I'm not going to use these latest incidents to defend my initial opposition to the Randolph acquisition because, as I made clear in my player notes last week, I still thought Randolph was the wrong long-term move even before these stories emerged.

There were several reasons why I thought Randolph was the wrong play for the Grizzlies and continued to think so despite his terrific first season with the team, and many of those reasons had nothing to do with his off-court questions.

But some of them did, and regardless of what happens legally with these two incidents, it is clear that off-court behavior is back at the very top of the list of Randolph concerns. In the team's last summer of holding significant cap space before contract extensions for incumbent players such as Rudy Gay would kick in, the Grizzlies had the chance to add one or more significant, stable long-term pieces to their team. Instead, under the direction of owner Michael Heisley, they used those resources to gamble on an expensive two-year deal for the troubled Randolph and a one-year gimmick signing of Allen Iverson. It was a misguided strategy at the time and it remains a misguided strategy.
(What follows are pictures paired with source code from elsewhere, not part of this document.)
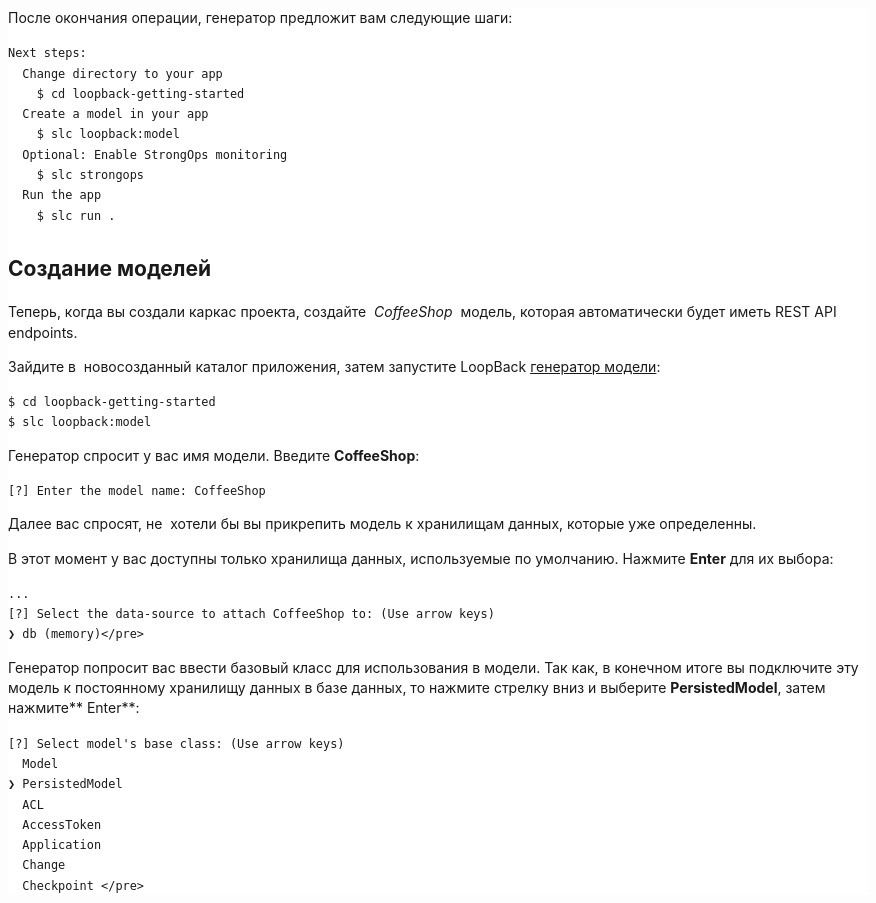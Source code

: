 После окончания операции, генератор предложит вам следующие шаги:

```
Next steps:
  Change directory to your app
    $ cd loopback-getting-started
  Create a model in your app
    $ slc loopback:model
  Optional: Enable StrongOps monitoring
    $ slc strongops
  Run the app
    $ slc run .
```

## Создание моделей

Теперь, когда вы создали каркас проекта, создайте  _CoffeeShop_  модель, которая автоматически будет иметь REST API endpoints.

Зайдите в  новосозданный каталог приложения, затем запустите LoopBack [генератор модели](Model-generator.html):

```shell
$ cd loopback-getting-started
$ slc loopback:model
```

Генератор спросит у вас имя модели. Введите **CoffeeShop**:

```shell
[?] Enter the model name: CoffeeShop
```

Далее вас спросят, не  хотели бы вы прикрепить модель к хранилищам данных, которые уже определенны.

В этот момент у вас доступны только хранилища данных, используемые по умолчанию. Нажмите **Enter** для их выбора:

```shell
...
[?] Select the data-source to attach CoffeeShop to: (Use arrow keys)
❯ db (memory)</pre>
```

Генератор попросит вас ввести базовый класс для использования в модели. Так как, в конечном итоге вы подключите эту модель к постоянному хранилищу данных в базе данных, то нажмите стрелку вниз и выберите **PersistedModel**, затем нажмите** Enter**:

```shell
[?] Select model's base class: (Use arrow keys)
  Model
❯ PersistedModel
  ACL
  AccessToken
  Application
  Change
  Checkpoint </pre>
```
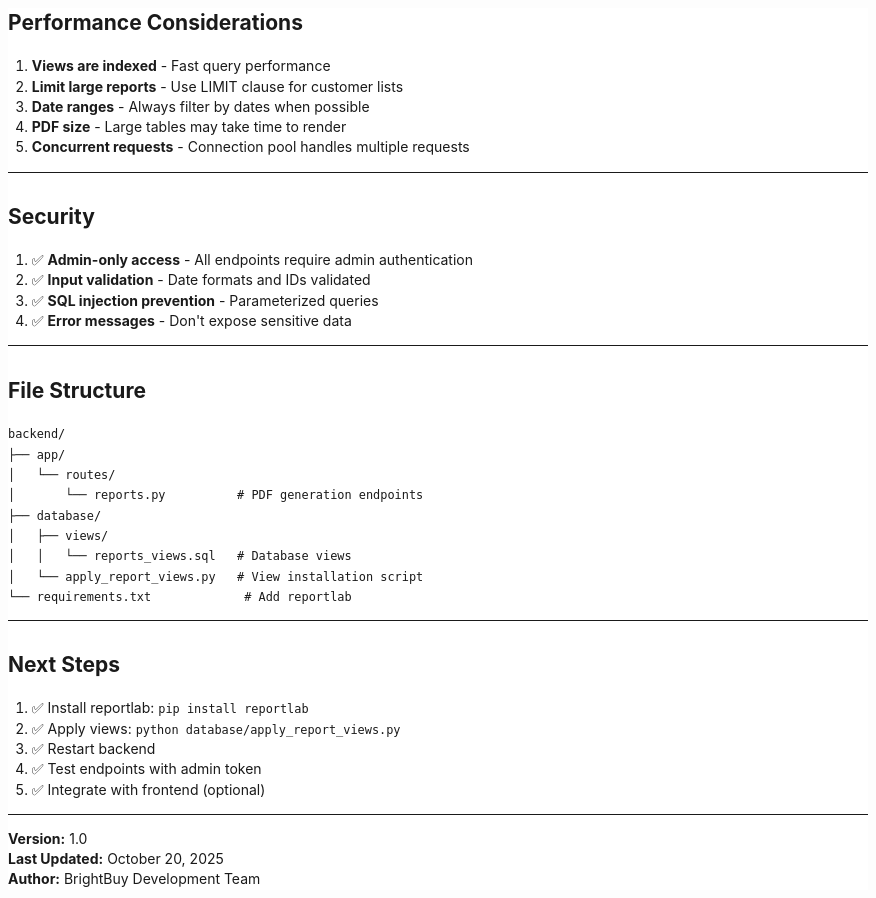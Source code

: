 
## Performance Considerations

1. **Views are indexed** - Fast query performance
2. **Limit large reports** - Use LIMIT clause for customer lists
3. **Date ranges** - Always filter by dates when possible
4. **PDF size** - Large tables may take time to render
5. **Concurrent requests** - Connection pool handles multiple requests

---

## Security

1. ✅ **Admin-only access** - All endpoints require admin authentication
2. ✅ **Input validation** - Date formats and IDs validated
3. ✅ **SQL injection prevention** - Parameterized queries
4. ✅ **Error messages** - Don't expose sensitive data

---

## File Structure

```
backend/
├── app/
│   └── routes/
│       └── reports.py          # PDF generation endpoints
├── database/
│   ├── views/
│   │   └── reports_views.sql   # Database views
│   └── apply_report_views.py   # View installation script
└── requirements.txt             # Add reportlab
```

---

## Next Steps

1. ✅ Install reportlab: `pip install reportlab`
2. ✅ Apply views: `python database/apply_report_views.py`
3. ✅ Restart backend
4. ✅ Test endpoints with admin token
5. ✅ Integrate with frontend (optional)

---

**Version:** 1.0  
**Last Updated:** October 20, 2025  
**Author:** BrightBuy Development Team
This reminder of Randolph's lingering off-court problems — exposing as myth and naive hope the idea that he'd moved beyond all that —  only underscores that reality.

Looking Ahead

Given how slowly the legal system works, it is unlikely we'll have total clarity on how the Indianapolis case will — or will not — impact Randolph's career before next month's NBA draft or the onset of free agency in early July. And I'm loath to speculate too much on how the Grizzlies should deal with Randolph going forward until more information comes out. But, for now, these incidents seem to impact at least two pressing issues: The question of Randolph's desired contract extension and Rudy Gay's free agency.

The Grizzlies had expressed interest in extending Randolph this summer and Randolph had expressed a desire for a massive extension similar to what the Los Angles Lakers recently gave Pau Gasol. Randolph was never going to get a Gasol extension from the Grizzlies this summer, but might have gotten something significant. Well, you can table that now. If there's anything good for the Grizzlies in all this, it's that this story didn't come out after the team had given Randolph a massive contract extension. With questions about this case likely to linger for a while, the Grizzlies can't risk extending Randolph this summer. That issue — if it comes up at all — will have to wait.

As for Gay: With Randolph's future in doubt — whether in the short term or just at the conclusion of the coming season — the Grizzlies can't afford to let Rudy Gay walk this summer. If the team doesn't resign him, they need to at least negotiate a sign-and-trade that would bring back significant talent. I think the odds were good before this incident that Gay would be on the Grizzlies' roster next season. Now I think those odds are even better.

As far as the long-term ramifications of all this as it relates to the relationship between Randolph and the Grizzlies, I'll hold off for now. Hopefully we'll have at least a somewhat better idea of how serious this is going to be by the time the draft rolls around and can begin to outline Randolph scenarios. For now, I would expect Randolph to be in the opening night lineup for the Grizzlies this fall.